# Records shown
/---

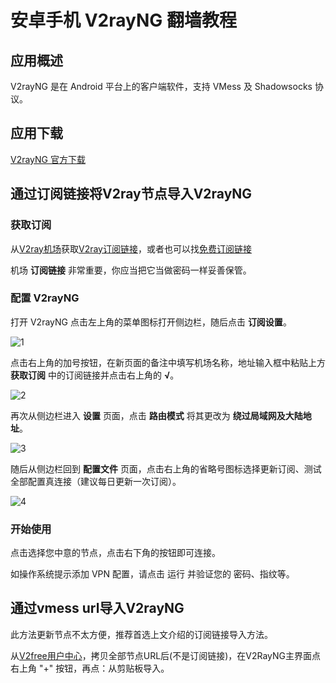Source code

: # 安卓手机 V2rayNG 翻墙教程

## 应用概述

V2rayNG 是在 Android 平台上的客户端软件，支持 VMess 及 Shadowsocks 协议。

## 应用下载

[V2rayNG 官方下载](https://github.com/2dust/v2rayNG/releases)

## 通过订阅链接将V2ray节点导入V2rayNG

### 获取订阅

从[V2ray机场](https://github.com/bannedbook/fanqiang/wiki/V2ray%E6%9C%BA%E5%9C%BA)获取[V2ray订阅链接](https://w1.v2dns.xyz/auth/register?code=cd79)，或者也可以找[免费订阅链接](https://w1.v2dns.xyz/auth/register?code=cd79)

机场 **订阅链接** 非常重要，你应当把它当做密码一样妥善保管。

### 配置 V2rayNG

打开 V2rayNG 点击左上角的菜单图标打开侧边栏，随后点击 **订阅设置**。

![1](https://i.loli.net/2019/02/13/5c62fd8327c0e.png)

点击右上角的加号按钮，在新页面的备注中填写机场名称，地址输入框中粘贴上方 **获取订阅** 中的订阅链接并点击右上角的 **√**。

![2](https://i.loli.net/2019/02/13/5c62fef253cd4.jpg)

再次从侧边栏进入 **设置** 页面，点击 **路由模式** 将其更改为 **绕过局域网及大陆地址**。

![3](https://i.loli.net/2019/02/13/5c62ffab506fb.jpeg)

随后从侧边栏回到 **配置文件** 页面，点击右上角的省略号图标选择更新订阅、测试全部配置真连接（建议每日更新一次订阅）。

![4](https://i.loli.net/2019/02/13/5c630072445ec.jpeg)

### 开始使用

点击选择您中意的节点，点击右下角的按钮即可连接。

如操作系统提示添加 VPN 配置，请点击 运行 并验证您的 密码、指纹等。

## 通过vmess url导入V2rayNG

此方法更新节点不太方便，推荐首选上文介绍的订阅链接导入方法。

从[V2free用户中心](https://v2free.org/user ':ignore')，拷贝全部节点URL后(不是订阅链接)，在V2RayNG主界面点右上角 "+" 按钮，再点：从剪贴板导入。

\---
/---

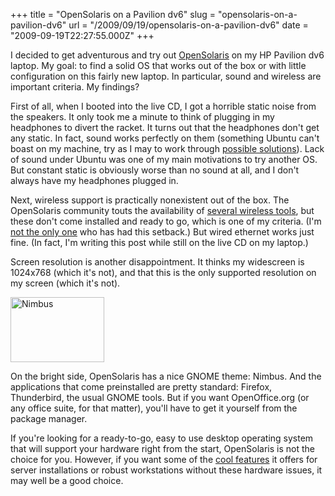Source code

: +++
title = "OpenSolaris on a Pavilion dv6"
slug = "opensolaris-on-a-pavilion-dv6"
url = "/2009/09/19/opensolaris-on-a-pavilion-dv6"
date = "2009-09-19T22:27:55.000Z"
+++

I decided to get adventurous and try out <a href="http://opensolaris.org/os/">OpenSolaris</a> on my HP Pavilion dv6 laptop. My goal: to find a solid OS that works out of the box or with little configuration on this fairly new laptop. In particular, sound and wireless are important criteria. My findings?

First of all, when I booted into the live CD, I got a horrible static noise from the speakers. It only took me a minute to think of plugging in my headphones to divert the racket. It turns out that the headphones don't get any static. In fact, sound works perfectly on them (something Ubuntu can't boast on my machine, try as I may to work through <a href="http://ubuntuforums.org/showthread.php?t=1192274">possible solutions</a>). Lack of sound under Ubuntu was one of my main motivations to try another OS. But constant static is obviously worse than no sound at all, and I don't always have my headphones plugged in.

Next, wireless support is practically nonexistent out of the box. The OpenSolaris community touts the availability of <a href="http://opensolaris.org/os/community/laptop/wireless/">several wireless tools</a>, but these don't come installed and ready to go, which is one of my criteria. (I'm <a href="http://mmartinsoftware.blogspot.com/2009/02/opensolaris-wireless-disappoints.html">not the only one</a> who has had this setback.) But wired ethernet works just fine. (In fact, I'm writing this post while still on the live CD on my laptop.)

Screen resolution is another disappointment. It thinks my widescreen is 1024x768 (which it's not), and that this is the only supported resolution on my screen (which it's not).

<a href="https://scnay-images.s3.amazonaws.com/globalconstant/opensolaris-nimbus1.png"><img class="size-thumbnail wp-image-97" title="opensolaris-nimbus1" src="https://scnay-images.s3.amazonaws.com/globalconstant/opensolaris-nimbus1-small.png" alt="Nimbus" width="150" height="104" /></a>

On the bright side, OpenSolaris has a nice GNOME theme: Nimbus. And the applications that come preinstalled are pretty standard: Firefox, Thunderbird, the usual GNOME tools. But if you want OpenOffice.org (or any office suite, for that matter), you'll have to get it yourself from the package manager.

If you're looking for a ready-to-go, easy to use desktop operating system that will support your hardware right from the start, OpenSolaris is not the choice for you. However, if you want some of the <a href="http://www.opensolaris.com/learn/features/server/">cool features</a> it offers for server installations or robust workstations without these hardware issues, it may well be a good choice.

\---

# Assigned task
Search the listing for the string "fact". Copy each line where it is found.

# Task output
First of all, when I booted into the live CD, I got a horrible static noise from the speakers. It only took me a minute to think of plugging in my headphones to divert the racket. It turns out that the headphones don't get any static. In fact, sound works perfectly on them (something Ubuntu can't boast on my machine, try as I may to work through <a href="http://ubuntuforums.org/showthread.php?t=1192274">possible solutions</a>). Lack of sound under Ubuntu was one of my main motivations to try another OS. But constant static is obviously worse than no sound at all, and I don't always have my headphones plugged in.
Next, wireless support is practically nonexistent out of the box. The OpenSolaris community touts the availability of <a href="http://opensolaris.org/os/community/laptop/wireless/">several wireless tools</a>, but these don't come installed and ready to go, which is one of my criteria. (I'm <a href="http://mmartinsoftware.blogspot.com/2009/02/opensolaris-wireless-disappoints.html">not the only one</a> who has had this setback.) But wired ethernet works just fine. (In fact, I'm writing this post while still on the live CD on my laptop.)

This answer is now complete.